Someone suggested that configure should not use m4 files that are
lying around, but rather should fetch them from standard release points,
WDYT of that idea?

Autoconf configure scripts do not use nearby m4 files and do not require m4 at all; aclocal collects the files in question into aclocal.m4 (I think) and then autoconf uses that (and other inputs) to /produce/ configure. (This may seem like a trivial point, but exact derivations and their timing were critical to how the backdoor dropper worked.) Other tools (at least autopoint from GNU gettext, possibly others) are used to automatically scan a larger set of m4 files stored on the system and copy those needed into the m4/ directory of a package source tree, in a process conceptually similar to how the linker pulls only needed members from static libraries when building an executable. All of this is done on the maintainer's machine, so that the finished configure script is included in the release tarball.

There have been past incidents where malicious code was directly added to autoconf-generated configure scripts, so (as I understand) distribution packagers often regenerate configure before building a package. In /this/ case, the crackers (likely) modified the version of build-to-host.m4 on /their/ computer, so the modified file would be copied into the xz-utils/m4 directory in the release tarball and used when distribution packagers regenerate configure before building the package.

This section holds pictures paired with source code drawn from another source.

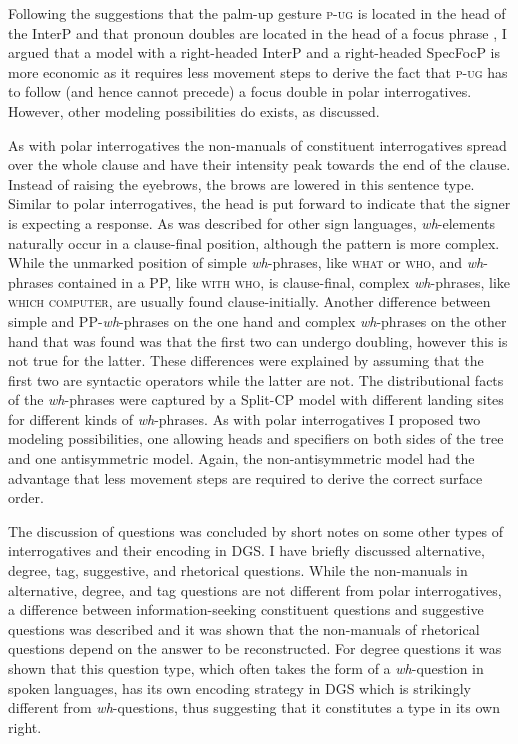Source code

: Following the suggestions that the palm-up gesture \textsc{p-ug} is located in the head of the InterP \citep{aboh2010sa} and that pronoun doubles are located in the head of a focus phrase \citep{de1999phrase, sandler2006sign}, I argued that a model with a right-headed InterP and a right-headed SpecFocP is more economic as it requires less movement steps to derive the fact that \textsc{p-ug} has to follow (and hence cannot precede) a focus double in polar interrogatives. However, other modeling possibilities do exists, as discussed.

As with polar interrogatives the non-manuals of constituent interrogatives spread over the whole clause and have their intensity peak towards the end of the clause. Instead of raising the eyebrows, the brows are lowered in this sentence type. Similar to polar interrogatives, the head is put forward to indicate that the signer is expecting a response. As was described for other sign languages, \textit{wh}-elements naturally occur in a clause-final position, although the pattern is more complex. While the unmarked position of simple \textit{wh}-phrases, like \textsc{what} or \textsc{who}, and \textit{wh}-phrases contained in a PP, like \textsc{with who}, is clause-final, complex \textit{wh}-phrases, like \textsc{which computer}, are usually found clause-initially. Another difference between simple and PP-\textit{wh}-phrases on the one hand and complex \textit{wh}-phrases on the other hand that was found was that the first two can undergo doubling, however this is not true for the latter. These differences were explained by assuming that the first two are syntactic operators while the latter are not. The distributional facts of the \textit{wh}-phrases were captured by a Split-CP model with different landing sites for different kinds of \textit{wh}-phrases. As with polar interrogatives I proposed two modeling possibilities, one allowing heads and specifiers on both sides of the tree and one antisymmetric model. Again, the non-antisymmetric model had the advantage that less movement steps are required to derive the correct surface order.

The discussion of questions was concluded by short notes on some other types of interrogatives and their encoding in DGS. I have briefly discussed alternative, degree, tag, suggestive, and rhetorical questions. While the non-manuals in alternative, degree, and tag questions are not different from polar interrogatives, a difference between information-seeking constituent questions and suggestive questions was described and it was shown that the non-manuals of rhetorical questions depend on the answer to be reconstructed. For degree questions it was shown that this question type, which often takes the form of a \textit{wh}-question in spoken languages, has its own encoding strategy in DGS which is strikingly different from \textit{wh}-questions, thus suggesting that it constitutes a type in its own right. 

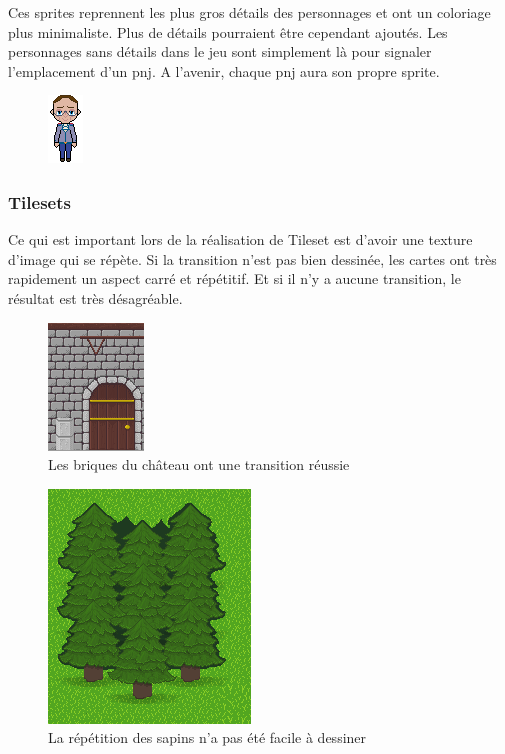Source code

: \documentclass[11pt]{article}
\begin{document}
Ces sprites reprennent les plus gros détails des personnages et ont un coloriage plus minimaliste. Plus de détails pourraient être cependant ajoutés. Les personnages sans détails dans le jeu sont simplement là pour signaler l'emplacement d'un pnj. A l'avenir, chaque pnj aura son propre sprite.
\begin{figure}[H]
\includegraphics[scale=1.5]{panglossSprite}
\centering
\end{figure}
\subsubsection{Tilesets}
Ce qui est important lors de la réalisation de Tileset est d'avoir une texture d'image qui se répète. Si la transition n'est pas bien dessinée, les cartes ont très rapidement un aspect carré et répétitif. Et si il n'y a aucune transition, le résultat est très désagréable.
\begin{figure}[H]
\includegraphics{chateauTset}
\centering
\caption{Les briques du château ont une transition réussie}
\end{figure}
\begin{figure}[H]
\includegraphics{terrain1}
\centering
\caption{La répétition des sapins n'a pas été facile à dessiner}
\end{figure}
\end{document}
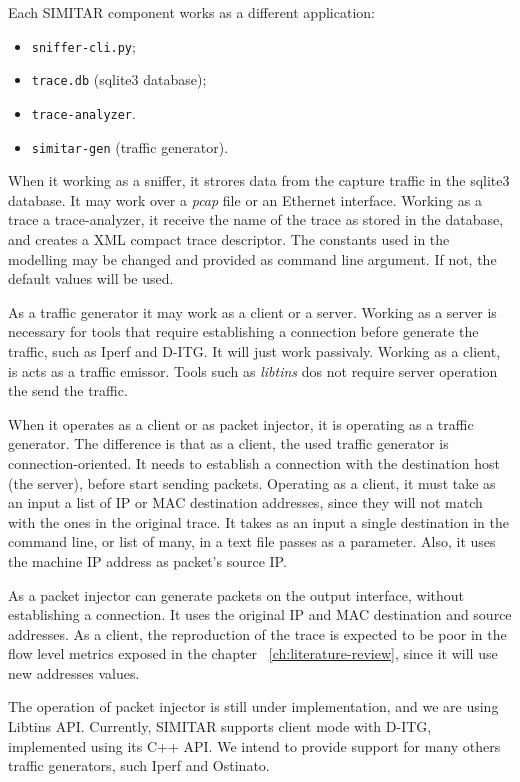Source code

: Each SIMITAR component works as a different application:

\begin{itemize}
	\item \texttt{sniffer-cli.py};
	\item \texttt{trace.db} (sqlite3 database);
	\item \texttt{trace-analyzer}.
	\item \texttt{simitar-gen} (traffic generator).
\end{itemize}


When it working as a sniffer, it strores data from the capture traffic in the sqlite3 database. It may work over a \textit{pcap} file or an Ethernet interface. Working as a trace a trace-analyzer, it receive the name of the trace as stored in the database, and creates a XML compact trace descriptor. The constants used in the modelling may be changed and provided as command line argument. If not, the default values will be used. 

As a traffic generator it may work as a client or a server. Working as a server is necessary for tools that require establishing a connection before generate the traffic, such as Iperf and D-ITG. It will just work passivaly. Working as a client, is acts as a traffic emissor. Tools such as \textit{libtins} dos not require server operation the send the traffic. 

When it operates as a client or as packet injector, it is operating as a traffic generator. The difference is that as a client, the used traffic generator is connection-oriented. It needs to establish a connection with the destination host (the server), before start sending packets. Operating as a client, it must take as an input a list of IP or MAC destination addresses, since they will not match with the ones in the original trace. It takes as an input a single destination in the command line, or list of many, in a text file passes as a parameter. Also, it uses the machine IP address as packet's source IP.

 As a packet injector can generate packets on the output interface, without establishing a connection. It uses the original IP and MAC destination and source addresses. As a client, the reproduction of the trace is expected to be poor in the flow level metrics exposed in the chapter ~\ref{ch:literature-review}, since it will use new addresses values. 

The operation of packet injector is still under implementation, and we are using Libtins API. Currently, SIMITAR supports client mode with D-ITG, implemented using its C++ API. We intend to provide support for many others traffic generators, such Iperf and Ostinato.

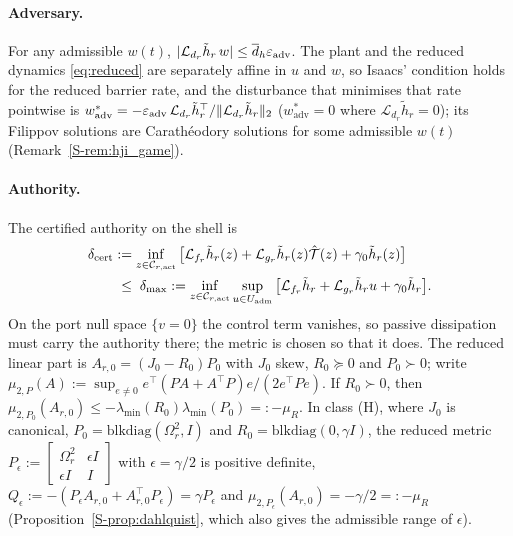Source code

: \paragraph{Adversary.}
For any admissible $w(t)$, $|\mathcal{L}_{d_r}\tilde h_r\,w| \le \overline{d}_h\varepsilon_{\mathrm{adv}}$. The plant and the reduced dynamics \eqref{eq:reduced} are separately affine in $u$ and $w$, so Isaacs' condition holds for the reduced barrier rate, and the disturbance that minimises that rate pointwise is $w^*_{\mathrm{adv}} = -\varepsilon_{\mathrm{adv}}\,\mathcal{L}_{d_r}\tilde h_r^\top/\|\mathcal{L}_{d_r}\tilde h_r\|_2$ ($w^*_{\mathrm{adv}} = 0$ where $\mathcal{L}_{d_r}\tilde h_r = 0$); its Filippov solutions are Carath\'eodory solutions for some admissible $w(t)$ (Remark~\ref{S-rem:hji_game}).

\paragraph{Authority.}
The certified authority on the shell is
\begin{equation}
\label{eq:dcert}
\begin{aligned}
\delta_{\mathrm{cert}} &:= \inf_{z \in \mathcal{C}_{r,\mathrm{act}}}\big[\mathcal{L}_{f_r}\tilde h_r(z) + \mathcal{L}_{g_r}\tilde h_r(z)\hat{\mathcal{T}}(z) + \gamma_0\tilde h_r(z)\big]\\
&\;\le\; \delta_{\max} := \inf_{z\in\mathcal{C}_{r,\mathrm{act}}}\sup_{u\in U_{\mathrm{adm}}}\big[\mathcal{L}_{f_r}\tilde h_r + \mathcal{L}_{g_r}\tilde h_r u + \gamma_0\tilde h_r\big].
\end{aligned}
\end{equation}
On the port null space $\{v = 0\}$ the control term vanishes, so passive dissipation must carry the authority there; the metric is chosen so that it does. The reduced linear part is $A_{r,0} = (J_0 - R_0)P_0$ with $J_0$ skew, $R_0 \succeq 0$ and $P_0 \succ 0$; write $\mu_{2,P}(A) := \sup_{e \ne 0} e^\top(PA + A^\top P)e/(2e^\top Pe)$. If $R_0 \succ 0$, then $\mu_{2,P_0}(A_{r,0}) \le -\lambda_{\min}(R_0)\lambda_{\min}(P_0) =: -\mu_R$. In class (H), where $J_0$ is canonical, $P_0 = \mathrm{blkdiag}(\Omega_r^2, I)$ and $R_0 = \mathrm{blkdiag}(0, \gamma I)$, the reduced metric $P_\epsilon := \left[\begin{smallmatrix}\Omega_r^2 & \epsilon I\\ \epsilon I & I\end{smallmatrix}\right]$ with $\epsilon = \gamma/2$ is positive definite, $Q_\epsilon := -(P_\epsilon A_{r,0} + A_{r,0}^\top P_\epsilon) = \gamma P_\epsilon$ and $\mu_{2,P_\epsilon}(A_{r,0}) = -\gamma/2 =: -\mu_R$ (Proposition~\ref{S-prop:dahlquist}, which also gives the admissible range of $\epsilon$).

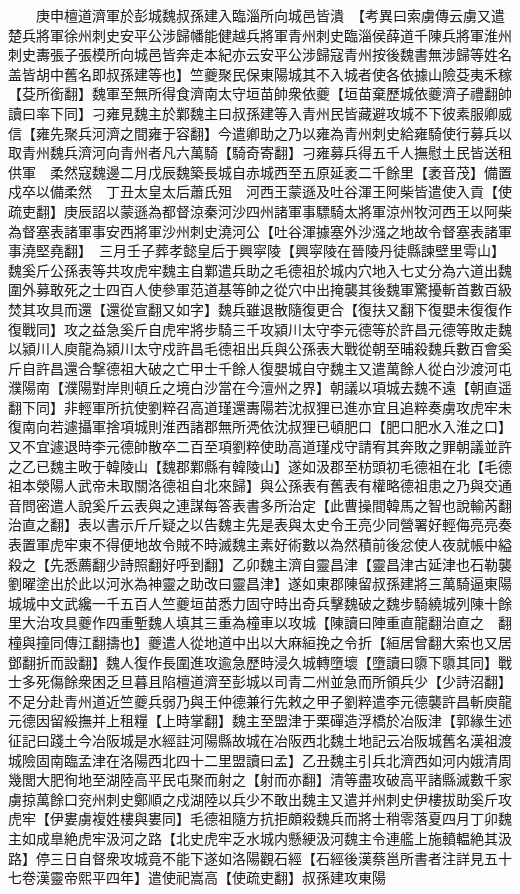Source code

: 　　庚申檀道濟軍於彭城魏叔孫建入臨淄所向城邑皆潰　【考異曰索虜傳云虜又遣楚兵將軍徐州刺史安平公涉歸幡能健越兵將軍青州刺史臨淄侯薛道千陳兵將軍淮州刺史夀張子張模所向城邑皆奔走本紀亦云安平公涉歸寇青州按後魏書無涉歸等姓名盖皆胡中舊名即叔孫建等也】竺夔聚民保東陽城其不入城者使各依據山險芟夷禾稼【芟所銜翻】魏軍至無所得食濟南太守垣苗帥衆依夔【垣苗棄歷城依夔濟子禮翻帥讀曰率下同】刁雍見魏主於鄴魏主曰叔孫建等入青州民皆藏避攻城不下彼素服卿威信【雍先聚兵河濟之間雍于容翻】今遣卿助之乃以雍為青州刺史給雍騎使行募兵以取青州魏兵濟河向青州者凡六萬騎【騎奇寄翻】刁雍募兵得五千人撫慰土民皆送租供軍　柔然寇魏邊二月戊辰魏築長城自赤城西至五原延袤二千餘里【袤音茂】備置戍卒以備柔然　丁丑太皇太后蕭氏殂　河西王蒙遜及吐谷渾王阿柴皆遣使入貢【使疏吏翻】庚辰詔以蒙遜為都督涼秦河沙四州諸軍事驃騎太將軍涼州牧河西王以阿柴為督塞表諸軍事安西將軍沙州刺史澆河公【吐谷渾據塞外沙漒之地故令督塞表諸軍事澆堅堯翻】　三月壬子葬孝懿皇后于興寜陵【興寜陵在晉陵丹徒縣諫壁里雩山】　魏奚斤公孫表等共攻虎牢魏主自鄴遣兵助之毛德祖於城内穴地入七丈分為六道出魏圍外募敢死之士四百人使參軍范道基等帥之從穴中出掩襲其後魏軍驚擾斬首數百級焚其攻具而還【還從宣翻又如字】魏兵雖退散隨復更合【復扶又翻下復嬰未復復作復戰同】攻之益急奚斤自虎牢將步騎三千攻潁川太守李元德等於許昌元德等敗走魏以潁川人庾龍為潁川太守戍許昌毛德祖出兵與公孫表大戰從朝至晡殺魏兵數百會奚斤自許昌還合撃德祖大破之亡甲士千餘人復嬰城自守魏主又遣萬餘人從白沙渡河屯濮陽南【濮陽對岸則頓丘之境白沙當在今澶州之界】朝議以項城去魏不遠【朝直遥翻下同】非輕軍所抗使劉粹召高道瑾還夀陽若沈叔狸已進亦宜且追粹奏虜攻虎牢未復南向若遽攝軍捨項城則淮西諸郡無所凴依沈叔狸已頓肥口【肥口肥水入淮之口】又不宜遽退時李元德帥散卒二百至項劉粹使助高道瑾戍守請宥其奔敗之罪朝議並許之乙已魏主畋于韓陵山【魏郡鄴縣有韓陵山】遂如汲郡至枋頭初毛德祖在北【毛德祖本滎陽人武帝未取關洛德祖自北來歸】與公孫表有舊表有權略德祖患之乃與交通音問密遣人說奚斤云表與之連謀每答表書多所治定【此曹操間韓馬之智也說輸芮翻治直之翻】表以書示斤斤疑之以告魏主先是表與太史令王亮少同營署好輕侮亮亮奏表置軍虎牢東不得便地故令賊不時滅魏主素好術數以為然積前後忿使人夜就帳中縊殺之【先悉薦翻少詩照翻好呼到翻】乙卯魏主濟自靈昌津【靈昌津古延津也石勒襲劉曜塗出於此以河氷為神靈之助改曰靈昌津】遂如東郡陳留叔孫建將三萬騎逼東陽城城中文武纔一千五百人竺夔垣苗悉力固守時出奇兵擊魏破之魏步騎繞城列陳十餘里大治攻具夔作四重塹魏人填其三重為橦車以攻城【陳讀曰陣重直龍翻治直之　翻橦與撞同傳江翻擣也】夔遣人從地道中出以大麻絙挽之令折【絙居曾翻大索也又居鄧翻折而設翻】魏人復作長圍進攻逾急歷時浸久城轉墮壞【墮讀曰隳下隳其同】戰士多死傷餘衆困乏旦暮且陷檀道濟至彭城以司青二州並急而所領兵少【少詩沼翻】不足分赴青州道近竺夔兵弱乃與王仲德兼行先敕之甲子劉粹遣李元德襲許昌斬庾龍元德因留綏撫并上租糧【上時掌翻】魏主至盟津于栗磾造浮橋於冶阪津【郭緣生述征記曰踐土今冶阪城是水經註河陽縣故城在冶阪西北魏土地記云冶阪城舊名漢祖渡城險固南臨孟津在洛陽西北四十二里盟讀曰孟】乙丑魏主引兵北濟西如河内娥清周幾閭大肥徇地至湖陸高平民屯聚而射之【射而亦翻】清等盡攻破高平諸縣滅數千家虜掠萬餘口兖州刺史鄭順之戍湖陸以兵少不敢出魏主又遣并州刺史伊樓拔助奚斤攻虎牢【伊婁虜複姓樓與婁同】毛德祖隨方抗拒頗殺魏兵而將士稍零落夏四月丁卯魏主如成臯絶虎牢汲河之路【北史虎牢乏水城内懸綆汲河魏主令連艦上施轒輼絶其汲路】停三日自督衆攻城竟不能下遂如洛陽觀石經【石經後漢蔡邕所書者注詳見五十七卷漢靈帝熙平四年】遣使祀嵩高【使疏吏翻】叔孫建攻東陽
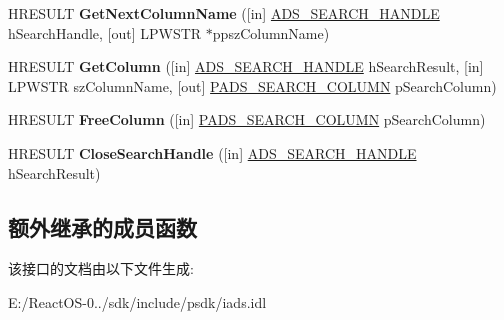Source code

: \begin{DoxyCompactItemize}
\item 
\mbox{\label{interface_i_directory_search_a2e11115487a036d965333c59438b153e}} 
H\+R\+E\+S\+U\+LT {\bfseries Get\+Next\+Column\+Name} (\mbox{[}in\mbox{]} \hyperlink{interfacevoid}{A\+D\+S\+\_\+\+S\+E\+A\+R\+C\+H\+\_\+\+H\+A\+N\+D\+LE} h\+Search\+Handle, \mbox{[}out\mbox{]} L\+P\+W\+S\+TR $\ast$ppsz\+Column\+Name)
\item 
\mbox{\label{interface_i_directory_search_a7bd06cde7b88aa2dcceeed479a0fd7c4}} 
H\+R\+E\+S\+U\+LT {\bfseries Get\+Column} (\mbox{[}in\mbox{]} \hyperlink{interfacevoid}{A\+D\+S\+\_\+\+S\+E\+A\+R\+C\+H\+\_\+\+H\+A\+N\+D\+LE} h\+Search\+Result, \mbox{[}in\mbox{]} L\+P\+W\+S\+TR sz\+Column\+Name, \mbox{[}out\mbox{]} \hyperlink{structads__search__column}{P\+A\+D\+S\+\_\+\+S\+E\+A\+R\+C\+H\+\_\+\+C\+O\+L\+U\+MN} p\+Search\+Column)
\item 
\mbox{\label{interface_i_directory_search_ada37788c58a80b6955939957c83ee099}} 
H\+R\+E\+S\+U\+LT {\bfseries Free\+Column} (\mbox{[}in\mbox{]} \hyperlink{structads__search__column}{P\+A\+D\+S\+\_\+\+S\+E\+A\+R\+C\+H\+\_\+\+C\+O\+L\+U\+MN} p\+Search\+Column)
\item 
\mbox{\label{interface_i_directory_search_acaccf0a3c31662b64e0dec525832d1ea}} 
H\+R\+E\+S\+U\+LT {\bfseries Close\+Search\+Handle} (\mbox{[}in\mbox{]} \hyperlink{interfacevoid}{A\+D\+S\+\_\+\+S\+E\+A\+R\+C\+H\+\_\+\+H\+A\+N\+D\+LE} h\+Search\+Result)
\end{DoxyCompactItemize}
\subsection*{额外继承的成员函数}


该接口的文档由以下文件生成\+:\begin{DoxyCompactItemize}
\item 
E\+:/\+React\+O\+S-\/0../sdk/include/psdk/iads.\+idl\end{DoxyCompactItemize}
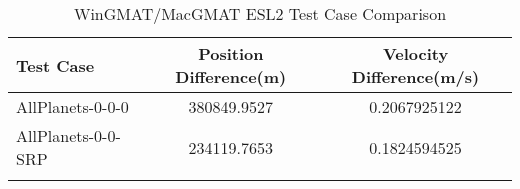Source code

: \begin{table}[htbp!]
\centering
\caption{ WinGMAT/MacGMAT ESL2 Test Case Comparison}
      \begin{tabular}{lcc}
      \hline\hline
          Test Case & Position Difference(m) & Velocity Difference(m/s) \\
         \hline
         AllPlanets-0-0-0 & 380849.9527 & 0.2067925122 \\
         AllPlanets-0-0-SRP & 234119.7653 & 0.1824594525 \\
      \hline\hline
      \label{Table: ESL2 WinGMAT-MacGMAT Table} 
\end{tabular}
\end{table}
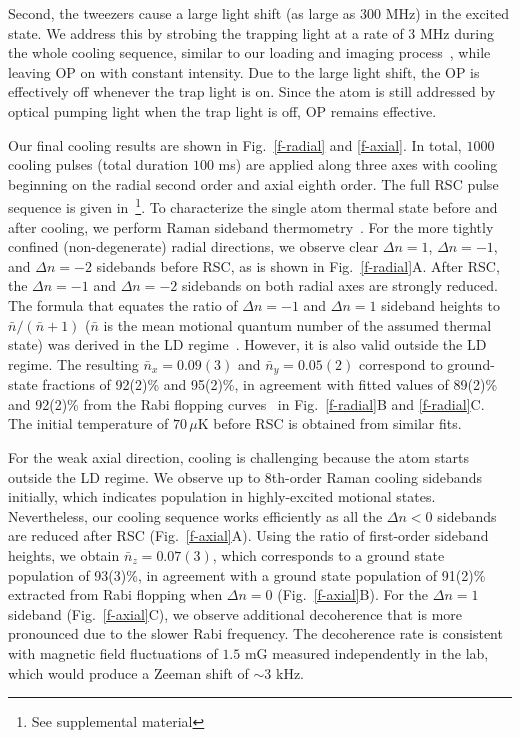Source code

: \documentclass[aps,prl,twocolumn,groupedaddress]{revtex4-1}
\begin{document}
Second, the tweezers cause a large light shift (as large as $300$ MHz) in the excited state.
We address this by strobing the trapping light at a rate of 3 MHz
during the whole cooling sequence,
similar to our loading and imaging process~\cite{Hutzler2017-LightShifts},
while leaving OP on with constant intensity.
Due to the large light shift, the OP is effectively off whenever the trap light is on.
Since the atom is still addressed by optical pumping light when the trap light is off,
OP remains effective.

Our final cooling results are shown in Fig.~\ref{f-radial} and \ref{f-axial}.
In total, $1000$ cooling pulses (total duration $100$ ms) are applied
along three axes with cooling beginning on the radial second order and axial eighth order.
The full RSC pulse sequence is given in~\footnote{See supplemental material}.
To characterize the single atom thermal state before and after cooling,
we perform Raman sideband thermometry~\cite{Monroe1995, Meekhof1996}.
For the more tightly confined (non-degenerate) radial directions,
we observe clear $\Delta n=1$, $\Delta n=-1$, and $\Delta n=-2$ sidebands before RSC,
as is shown in Fig.~\ref{f-radial}A.
After RSC, the $\Delta n=-1$ and $\Delta n=-2$ sidebands on both radial axes are strongly reduced.
The formula that equates the ratio of $\Delta n=-1$ and $\Delta n=1$ sideband heights to
$\bar{n}/(\bar{n}+1)$ ($\bar{n}$ is the mean motional quantum number of the assumed thermal state)
was derived in the LD regime~\cite{Monroe1995}.
However, it is also valid outside the LD regime.
The resulting $\bar{n}_x=0.09(3)$ and $\bar{n}_y=0.05(2)$ correspond to
ground-state fractions of 92(2)\% and 95(2)\%,
in agreement with fitted values of 89(2)\% and 92(2)\%
from the Rabi flopping curves~\cite{Meekhof1996} in Fig.~\ref{f-radial}B and \ref{f-radial}C.
The initial temperature of $70\,\mu$K before RSC is obtained from similar fits.

For the weak axial direction, cooling is challenging because the atom starts outside the LD regime.
We observe up to 8th-order Raman cooling sidebands initially,
which indicates population in highly-excited motional states.
Nevertheless, our cooling sequence works efficiently as all the $\Delta n<0$ sidebands are reduced
after RSC (Fig.~\ref{f-axial}A).
Using the ratio of first-order sideband heights, we obtain $\bar{n}_z=0.07(3)$,
which corresponds to a ground state population of
93(3)\%, in agreement with a ground state population of 91(2)\% extracted from Rabi flopping
when $\Delta n=0$ (Fig.~\ref{f-axial}B).
For the $\Delta n=1$ sideband (Fig.~\ref{f-axial}C),
we observe additional decoherence that is more pronounced due to the slower Rabi frequency.
The decoherence rate is consistent with magnetic field fluctuations of $1.5$ mG
measured independently in the lab, which would produce a Zeeman shift of $\sim 3$ kHz.
\end{document}
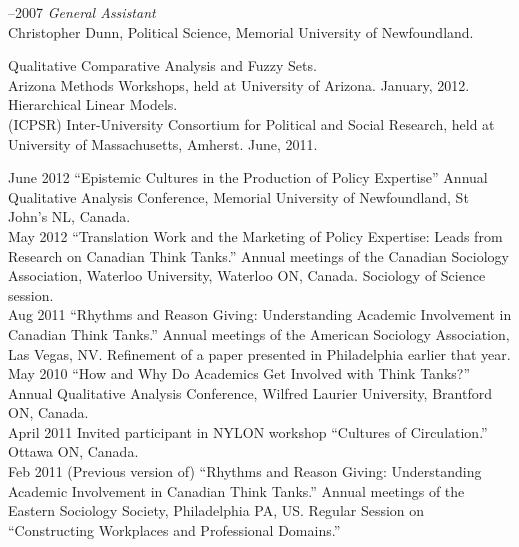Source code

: \documentclass[11pt,usenames,dvipsnames]{article}
\begin{document}
–2007 {\it General Assistant}\\
Christopher Dunn, Political Science, Memorial University of Newfoundland.\\



\noindent Qualitative Comparative Analysis and Fuzzy Sets.\\ 
Arizona Methods Workshops, held at University of Arizona. January, 2012.\\

\noindent Hierarchical Linear Models.\\ 
(ICPSR) Inter-University Consortium for Political and Social Research, held at University of Massachusetts, Amherst. June, 2011.\\



\ind June 2012 ``Epistemic Cultures in the Production of Policy Expertise'' Annual Qualitative Analysis Conference, Memorial University of Newfoundland, St John's NL, Canada.\\

\ind May 2012 ``Translation Work and the Marketing of Policy Expertise: Leads from Research on Canadian Think Tanks.'' Annual meetings of the Canadian Sociology Association, Waterloo University, Waterloo ON, Canada. Sociology of Science session.\\

\ind Aug 2011 ``Rhythms and Reason Giving: Understanding Academic Involvement in Canadian Think Tanks.'' Annual meetings of the American Sociology Association, Las Vegas, NV. Refinement of a paper presented in Philadelphia earlier that year. \\

\ind May 2010 ``How and Why Do Academics Get Involved with Think Tanks?'' Annual Qualitative Analysis Conference, Wilfred Laurier University, Brantford ON, Canada.\\

\ind April 2011 Invited participant in NYLON workshop ``Cultures of Circulation.'' Ottawa ON, Canada.\\

\ind Feb 2011 (Previous version of) ``Rhythms and Reason Giving: Understanding Academic Involvement in Canadian Think Tanks.'' Annual meetings of the Eastern Sociology Society, Philadelphia PA, US. Regular Session on ``Constructing Workplaces and Professional Domains.''\\
\end{document}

Fetching these files from standard release points would require an index of those standard release points, and packages are allowed to have their own package-specific macros as well. The entire system dates from well before ubiquitous network connectivity could be assumed (anywhere---and that is still a bad assumption in the less prosperous parts of the world), so release tarballs are meant to be self-contained, including copies of "standard" macros needed for configure but not supplied by autoconf/automake/etc.